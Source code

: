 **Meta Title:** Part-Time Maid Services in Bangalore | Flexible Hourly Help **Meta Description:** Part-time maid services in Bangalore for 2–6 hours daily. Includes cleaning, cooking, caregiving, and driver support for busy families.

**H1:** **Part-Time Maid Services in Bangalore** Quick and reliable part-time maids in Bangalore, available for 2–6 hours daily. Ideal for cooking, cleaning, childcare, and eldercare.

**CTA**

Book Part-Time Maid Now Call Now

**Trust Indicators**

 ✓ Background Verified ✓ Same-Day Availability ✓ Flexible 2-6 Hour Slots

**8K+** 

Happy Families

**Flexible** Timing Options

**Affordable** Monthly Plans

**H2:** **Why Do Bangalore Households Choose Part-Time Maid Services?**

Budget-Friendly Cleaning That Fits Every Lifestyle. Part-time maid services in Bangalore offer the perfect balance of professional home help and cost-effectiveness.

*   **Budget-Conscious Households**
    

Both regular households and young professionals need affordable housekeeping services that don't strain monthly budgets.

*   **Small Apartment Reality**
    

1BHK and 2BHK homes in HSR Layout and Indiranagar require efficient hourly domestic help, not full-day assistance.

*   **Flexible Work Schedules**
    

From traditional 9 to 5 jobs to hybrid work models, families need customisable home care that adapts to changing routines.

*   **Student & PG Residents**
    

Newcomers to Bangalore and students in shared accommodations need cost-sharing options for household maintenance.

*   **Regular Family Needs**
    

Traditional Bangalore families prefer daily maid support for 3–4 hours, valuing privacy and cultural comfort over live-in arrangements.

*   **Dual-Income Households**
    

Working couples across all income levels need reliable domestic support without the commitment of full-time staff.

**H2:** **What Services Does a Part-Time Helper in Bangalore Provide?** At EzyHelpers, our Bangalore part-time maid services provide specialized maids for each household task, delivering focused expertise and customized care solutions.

---

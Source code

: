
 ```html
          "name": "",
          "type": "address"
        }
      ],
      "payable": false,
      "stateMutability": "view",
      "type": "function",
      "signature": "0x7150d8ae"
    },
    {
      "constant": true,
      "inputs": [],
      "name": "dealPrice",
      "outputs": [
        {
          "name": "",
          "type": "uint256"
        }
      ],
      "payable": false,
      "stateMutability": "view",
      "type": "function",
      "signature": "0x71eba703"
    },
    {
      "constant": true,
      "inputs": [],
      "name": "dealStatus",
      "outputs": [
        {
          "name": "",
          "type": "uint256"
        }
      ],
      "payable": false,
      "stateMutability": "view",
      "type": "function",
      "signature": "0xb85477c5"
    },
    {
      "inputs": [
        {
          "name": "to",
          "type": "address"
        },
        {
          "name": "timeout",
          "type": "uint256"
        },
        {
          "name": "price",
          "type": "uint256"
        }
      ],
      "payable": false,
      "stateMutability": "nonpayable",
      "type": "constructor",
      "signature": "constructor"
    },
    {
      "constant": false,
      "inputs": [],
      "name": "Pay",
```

==

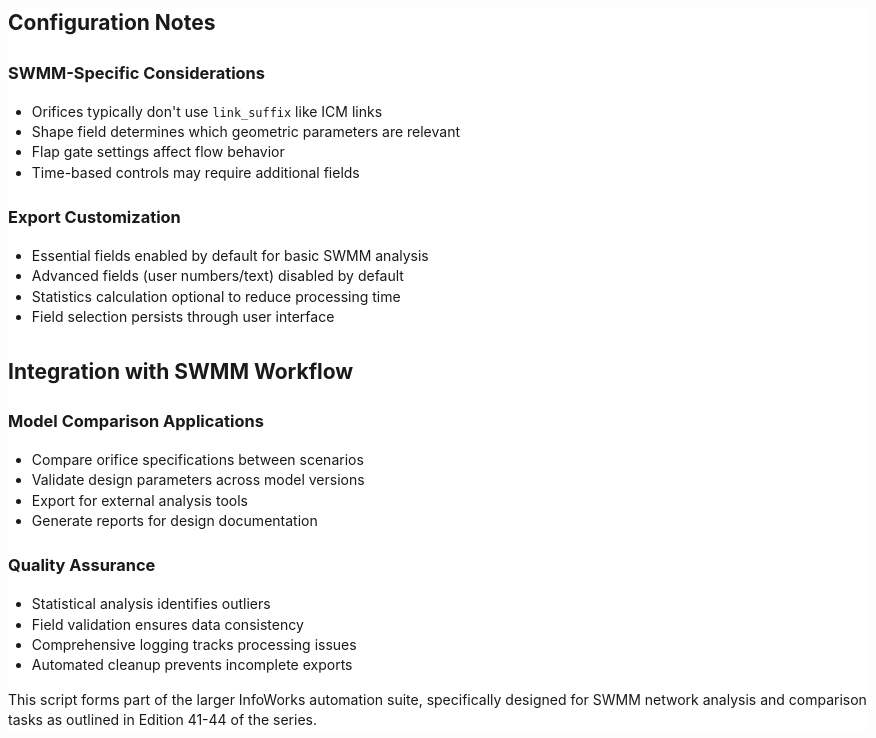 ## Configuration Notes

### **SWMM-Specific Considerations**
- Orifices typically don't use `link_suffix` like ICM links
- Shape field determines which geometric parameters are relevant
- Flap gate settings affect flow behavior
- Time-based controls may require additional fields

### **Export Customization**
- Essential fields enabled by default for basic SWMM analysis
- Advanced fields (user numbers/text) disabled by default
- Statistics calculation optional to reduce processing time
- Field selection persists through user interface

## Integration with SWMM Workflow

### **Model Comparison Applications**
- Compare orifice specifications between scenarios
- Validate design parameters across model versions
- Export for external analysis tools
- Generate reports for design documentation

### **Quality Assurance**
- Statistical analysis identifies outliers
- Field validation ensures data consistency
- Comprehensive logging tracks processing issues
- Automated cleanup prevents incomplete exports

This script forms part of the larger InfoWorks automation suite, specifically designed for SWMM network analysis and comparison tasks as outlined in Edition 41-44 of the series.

**INSTRUCTIONS FOR THE TASK:** Could you copy every line in the records that holds "daily"?

**SOLUTION:**
: **Meta Title:** Part-Time Maid Services in Bangalore | Flexible Hourly Help **Meta Description:** Part-time maid services in Bangalore for 2–6 hours daily. Includes cleaning, cooking, caregiving, and driver support for busy families.
**H1:** **Part-Time Maid Services in Bangalore** Quick and reliable part-time maids in Bangalore, available for 2–6 hours daily. Ideal for cooking, cleaning, childcare, and eldercare.
Traditional Bangalore families prefer daily maid support for 3–4 hours, valuing privacy and cultural comfort over live-in arrangements.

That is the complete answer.